We have decided to patronise an establishment called Fuk Poo. At the Fuk Poo you sit on red plastic stools at round plastic tables beneath grubby parasols in the middle of the street and the food is fantastic. Punters sit elbow to elbow, back to back, shoving noodles into their gobs with chopsticks; bicycles and mopeds inch their way between tables; and grubby young waiters shove about, bearing pails of beer bottles and paper plates piled up with delicious food. Our man wears a worn-out T-shirt that bears the logo Bum International.
It's sultry. Sticky. Sweat trickles down my body, filling my belly button. And I can feel my inferiority complex peeping through, as it does when I'm socialising with people who know exactly who they are, and where they are going professionally, and who have a precise and often surprisingly uniform set of moral values. But, apart from that, it's all going swimmingly. Either I think it, or someone says it, but the general feeling is that, in the authenticity stakes, we really have the jackpot.

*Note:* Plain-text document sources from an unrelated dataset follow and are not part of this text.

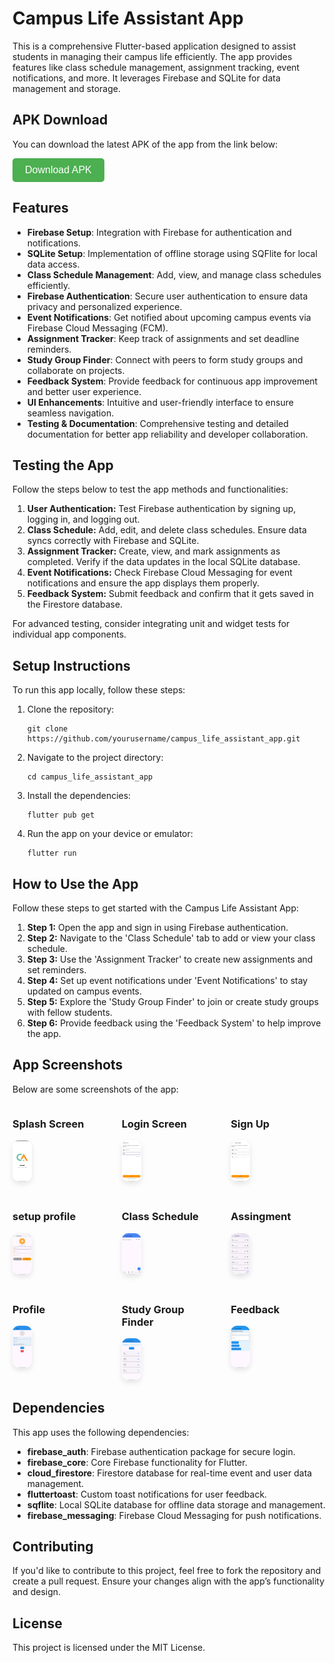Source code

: <body>

  <h1>Campus Life Assistant App</h1>
  <p>This is a comprehensive Flutter-based application designed to assist students in managing their campus life efficiently. The app provides features like class schedule management, assignment tracking, event notifications, and more. It leverages Firebase and SQLite for data management and storage.</p>
 <h2>APK Download</h2>
  <p>You can download the latest APK of the app from the link below:</p>
  <a href="App APK/app-release.apk" download>
    <button style="background-color: #4CAF50; color: white; padding: 10px 20px; border: none; border-radius: 5px; cursor: pointer; font-size: 16px;">
      Download APK
    </button>
  </a>
  <h2>Features</h2>
  <ul>
    <li><strong>Firebase Setup</strong>: Integration with Firebase for authentication and notifications.</li>
    <li><strong>SQLite Setup</strong>: Implementation of offline storage using SQFlite for local data access.</li>
    <li><strong>Class Schedule Management</strong>: Add, view, and manage class schedules efficiently.</li>
    <li><strong>Firebase Authentication</strong>: Secure user authentication to ensure data privacy and personalized experience.</li>
    <li><strong>Event Notifications</strong>: Get notified about upcoming campus events via Firebase Cloud Messaging (FCM).</li>
    <li><strong>Assignment Tracker</strong>: Keep track of assignments and set deadline reminders.</li>
    <li><strong>Study Group Finder</strong>: Connect with peers to form study groups and collaborate on projects.</li>
    <li><strong>Feedback System</strong>: Provide feedback for continuous app improvement and better user experience.</li>
    <li><strong>UI Enhancements</strong>: Intuitive and user-friendly interface to ensure seamless navigation.</li>
    <li><strong>Testing & Documentation</strong>: Comprehensive testing and detailed documentation for better app reliability and developer collaboration.</li>
  </ul>

  <h2>Testing the App</h2>
  <p>Follow the steps below to test the app methods and functionalities:</p>
  <ol>
    <li><strong>User Authentication:</strong> Test Firebase authentication by signing up, logging in, and logging out.</li>
    <li><strong>Class Schedule:</strong> Add, edit, and delete class schedules. Ensure data syncs correctly with Firebase and SQLite.</li>
    <li><strong>Assignment Tracker:</strong> Create, view, and mark assignments as completed. Verify if the data updates in the local SQLite database.</li>
    <li><strong>Event Notifications:</strong> Check Firebase Cloud Messaging for event notifications and ensure the app displays them properly.</li>
    <li><strong>Feedback System:</strong> Submit feedback and confirm that it gets saved in the Firestore database.</li>
  </ol>
  <p>For advanced testing, consider integrating unit and widget tests for individual app components.</p>

  <h2>Setup Instructions</h2>
  <p>To run this app locally, follow these steps:</p>
  <ol>
    <li>Clone the repository:</li>
    <pre><code>git clone https://github.com/yourusername/campus_life_assistant_app.git</code></pre>
    <li>Navigate to the project directory:</li>
    <pre><code>cd campus_life_assistant_app</code></pre>
    <li>Install the dependencies:</li>
    <pre><code>flutter pub get</code></pre>
    <li>Run the app on your device or emulator:</li>
    <pre><code>flutter run</code></pre>
  </ol>

  <h2>How to Use the App</h2>
  <p>Follow these steps to get started with the Campus Life Assistant App:</p>
  <ol>
    <li><strong>Step 1:</strong> Open the app and sign in using Firebase authentication.</li>
    <li><strong>Step 2:</strong> Navigate to the 'Class Schedule' tab to add or view your class schedule.</li>
    <li><strong>Step 3:</strong> Use the 'Assignment Tracker' to create new assignments and set reminders.</li>
    <li><strong>Step 4:</strong> Set up event notifications under 'Event Notifications' to stay updated on campus events.</li>
    <li><strong>Step 5:</strong> Explore the 'Study Group Finder' to join or create study groups with fellow students.</li>
    <li><strong>Step 6:</strong> Provide feedback using the 'Feedback System' to help improve the app.</li>
  </ol>

  <h2>App Screenshots</h2>
  <p>Below are some screenshots of the app:</p>
  <div class="screenshot-section" style="display: flex; flex-wrap: wrap; gap: 20px;">
    <div class="screenshot" style="flex: 1 1 calc(33.33% - 20px);">
      <h3>Splash Screen</h3>
      <img src="screenshots/splash.jpg" alt="Splash Screen" style="width: 20%; border-radius: 10px; box-shadow: 0px 4px 8px rgba(0, 0, 0, 0.1);">
    </div>
    <div class="screenshot" style="flex: 1 1 calc(33.33% - 20px);">
      <h3>Login Screen</h3>
      <img src="screenshots/login.jpg" alt="Login Screen" style="width: 20%; border-radius: 10px; box-shadow: 0px 4px 8px rgba(0, 0, 0, 0.1);">
    </div>
    <div class="screenshot" style="flex: 1 1 calc(33.33% - 20px);">
      <h3>Sign Up</h3>
      <img src="screenshots/signup.jpg" alt="Sign Up" style="width: 20%; border-radius: 10px; box-shadow: 0px 4px 8px rgba(0, 0, 0, 0.1);">
    </div>
    <div class="screenshot" style="flex: 1 1 calc(33.33% - 20px);">
      <h3>setup profile</h3>
      <img src="screenshots/setupprofile.jpg" alt="setup profile" style="width: 20%; border-radius: 10px; box-shadow: 0px 4px 8px rgba(0, 0, 0, 0.1);">
    </div>
    <div class="screenshot" style="flex: 1 1 calc(33.33% - 20px);">
      <h3>Class Schedule</h3>
      <img src="screenshots/class_schedule.jpg" alt="Class Schedule" style="width: 20%; border-radius: 10px; box-shadow: 0px 4px 8px rgba(0, 0, 0, 0.1);">
    </div>
    <div class="screenshot" style="flex: 1 1 calc(33.33% - 20px);">
      <h3>Assingment</h3>
      <img src="screenshots/assignment.jpg" alt="Assingment" style="width: 20%; border-radius: 10px; box-shadow: 0px 4px 8px rgba(0, 0, 0, 0.1);">
    </div>
     <div class="screenshot" style="flex: 1 1 calc(33.33% - 20px);">
      <h3>Profile</h3>
      <img src="screenshots/profile.jpg" alt="Profile" style="width: 20%; border-radius: 10px; box-shadow: 0px 4px 8px rgba(0, 0, 0, 0.1);">
    </div>
    <div class="screenshot" style="flex: 1 1 calc(33.33% - 20px);">
      <h3>Study Group Finder</h3>
      <img src="screenshots/study_group.jpg" alt="Study Group Finder" style="width: 20%; border-radius: 10px; box-shadow: 0px 4px 8px rgba(0, 0, 0, 0.1);">
    </div>
     <div class="screenshot" style="flex: 1 1 calc(33.33% - 20px);">
      <h3>Feedback</h3>
      <img src="screenshots/feedback.jpg" alt="Feedback" style="width: 20%; border-radius: 10px; box-shadow: 0px 4px 8px rgba(0, 0, 0, 0.1);">
    </div>
  </div>

  <h2>Dependencies</h2>
  <p>This app uses the following dependencies:</p>
  <ul>
    <li><b>firebase_auth</b>: Firebase authentication package for secure login.</li>
    <li><b>firebase_core</b>: Core Firebase functionality for Flutter.</li>
    <li><b>cloud_firestore</b>: Firestore database for real-time event and user data management.</li>
    <li><b>fluttertoast</b>: Custom toast notifications for user feedback.</li>
    <li><b>sqflite</b>: Local SQLite database for offline data storage and management.</li>
    <li><b>firebase_messaging</b>: Firebase Cloud Messaging for push notifications.</li>
  </ul>

  <h2>Contributing</h2>
  <p>If you'd like to contribute to this project, feel free to fork the repository and create a pull request. Ensure your changes align with the app’s functionality and design.</p>

  <h2>License</h2>
  <p>This project is licensed under the MIT License.</p>

</body>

It starts to spot with rain. We lean forward under the parasol to escape the drips. This is even more authentic. I'm already rehearsing telling people how we ate delicious Chinese food outside in the street and it was raining. We finish our food and I get out a cigar. I don't have a match so I dive under an adjacent umbrella (it is raining considerably harder now) to beg a light from three Malaysian men. Before I am offered one I have to answer some important questions. Am I Australian? How much did my cigar cost? Is it a Havana cigar? Do I normally smoke cigars? Do people in Australia normally smoke cigars? To his last I say that it is not only normal but it is compulsory; they smile disbelievingly.
Then it begins to rain harder than I have ever seen it rain before. Taking our little red stools with us we bolt for refuge under the eaves of the cafe. Some diehards stick it out under other parasols, but the water is already swirling around their ankles. We place our stools in relative comfort in a row, cross our legs and watch the incredible spectacle of a tropical downpour. The noise is tremendous and conversation is out of the question, so we just sit and smoke and marvel at the thundering torrent.
As we watch we are lit by flashes of lightening and simultaneous crashes of thunder apparently right overhead. The diehards under the parasols admit defeat and sprint for cover. The road becomes a raging torrent and some of the red plastic stools and the vacated tables turn upside-down and float gently down the road, revolving, until somebody draws Mrs Fuk Poo's attention to them and she starts shouting and waving her arms about.
And then the rats start emerging from the drains beside our feet. Black rats. Rattus rattus. The ones responsible, so we are told, for spreading bubonic plague. First one, then another, then scores of them, soaked to the skin and looking sorry for themselves. There is indeed something rather abject about a half-drowned rat. They neither dart nor scamper, but trudge among us, bemused, miserable, as inconvenienced as we are.
And hard on the heels of the rats are the cockroaches - big sods - hundreds of them, occupying the vacant spaces between the black rats and our sandalled feet.
Uncongenial as all this sounds, I find the experience of standing in a doorway with my fellow diners, silently contemplating the restaurant furniture floating down the road, with black rats and brown cockroaches running between my feet, exhilarating.